***** DATA LISTING

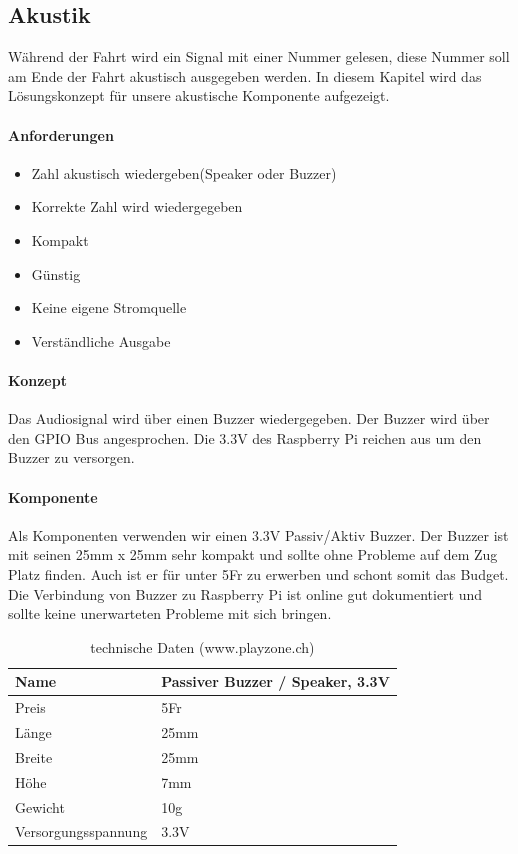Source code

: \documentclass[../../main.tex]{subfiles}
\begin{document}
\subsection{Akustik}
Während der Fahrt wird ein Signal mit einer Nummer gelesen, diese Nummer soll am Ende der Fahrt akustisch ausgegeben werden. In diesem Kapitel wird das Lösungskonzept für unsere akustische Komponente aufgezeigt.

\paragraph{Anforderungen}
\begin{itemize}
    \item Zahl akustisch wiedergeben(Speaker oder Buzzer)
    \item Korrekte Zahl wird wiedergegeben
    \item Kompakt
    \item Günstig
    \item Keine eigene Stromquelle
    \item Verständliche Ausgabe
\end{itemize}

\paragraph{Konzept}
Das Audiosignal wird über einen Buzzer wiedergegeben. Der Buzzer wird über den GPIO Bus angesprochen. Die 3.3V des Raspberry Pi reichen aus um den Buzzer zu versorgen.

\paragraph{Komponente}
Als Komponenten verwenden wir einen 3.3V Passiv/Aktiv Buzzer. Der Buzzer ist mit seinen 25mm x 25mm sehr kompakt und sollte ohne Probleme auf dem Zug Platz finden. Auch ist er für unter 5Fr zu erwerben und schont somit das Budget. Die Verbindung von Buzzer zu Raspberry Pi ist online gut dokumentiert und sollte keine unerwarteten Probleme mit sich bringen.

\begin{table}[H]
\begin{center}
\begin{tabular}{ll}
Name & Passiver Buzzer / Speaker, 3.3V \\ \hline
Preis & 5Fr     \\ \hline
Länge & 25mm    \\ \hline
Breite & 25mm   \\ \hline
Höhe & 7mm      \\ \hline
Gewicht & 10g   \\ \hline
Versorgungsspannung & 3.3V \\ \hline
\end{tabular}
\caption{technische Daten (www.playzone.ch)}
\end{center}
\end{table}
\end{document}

**********

» **YOUR ASSIGNMENT**
For this exercise, transcribe the data above line by line, exactly, with pictures omitted.

» **ANSWER BELOW**
Source code

: \documentclass[../../main.tex]{subfiles}
\begin{document}
\subsection{Akustik}
Während der Fahrt wird ein Signal mit einer Nummer gelesen, diese Nummer soll am Ende der Fahrt akustisch ausgegeben werden. In diesem Kapitel wird das Lösungskonzept für unsere akustische Komponente aufgezeigt.

\paragraph{Anforderungen}
\begin{itemize}
    \item Zahl akustisch wiedergeben(Speaker oder Buzzer)
    \item Korrekte Zahl wird wiedergegeben
    \item Kompakt
    \item Günstig
    \item Keine eigene Stromquelle
    \item Verständliche Ausgabe
\end{itemize}

\paragraph{Konzept}
Das Audiosignal wird über einen Buzzer wiedergegeben. Der Buzzer wird über den GPIO Bus angesprochen. Die 3.3V des Raspberry Pi reichen aus um den Buzzer zu versorgen.

\paragraph{Komponente}
Als Komponenten verwenden wir einen 3.3V Passiv/Aktiv Buzzer. Der Buzzer ist mit seinen 25mm x 25mm sehr kompakt und sollte ohne Probleme auf dem Zug Platz finden. Auch ist er für unter 5Fr zu erwerben und schont somit das Budget. Die Verbindung von Buzzer zu Raspberry Pi ist online gut dokumentiert und sollte keine unerwarteten Probleme mit sich bringen.

\begin{table}[H]
\begin{center}
\begin{tabular}{ll}
Name & Passiver Buzzer / Speaker, 3.3V \\ \hline
Preis & 5Fr     \\ \hline
Länge & 25mm    \\ \hline
Breite & 25mm   \\ \hline
Höhe & 7mm      \\ \hline
Gewicht & 10g   \\ \hline
Versorgungsspannung & 3.3V \\ \hline
\end{tabular}
\caption{technische Daten (www.playzone.ch)}
\end{center}
\end{table}
\end{document}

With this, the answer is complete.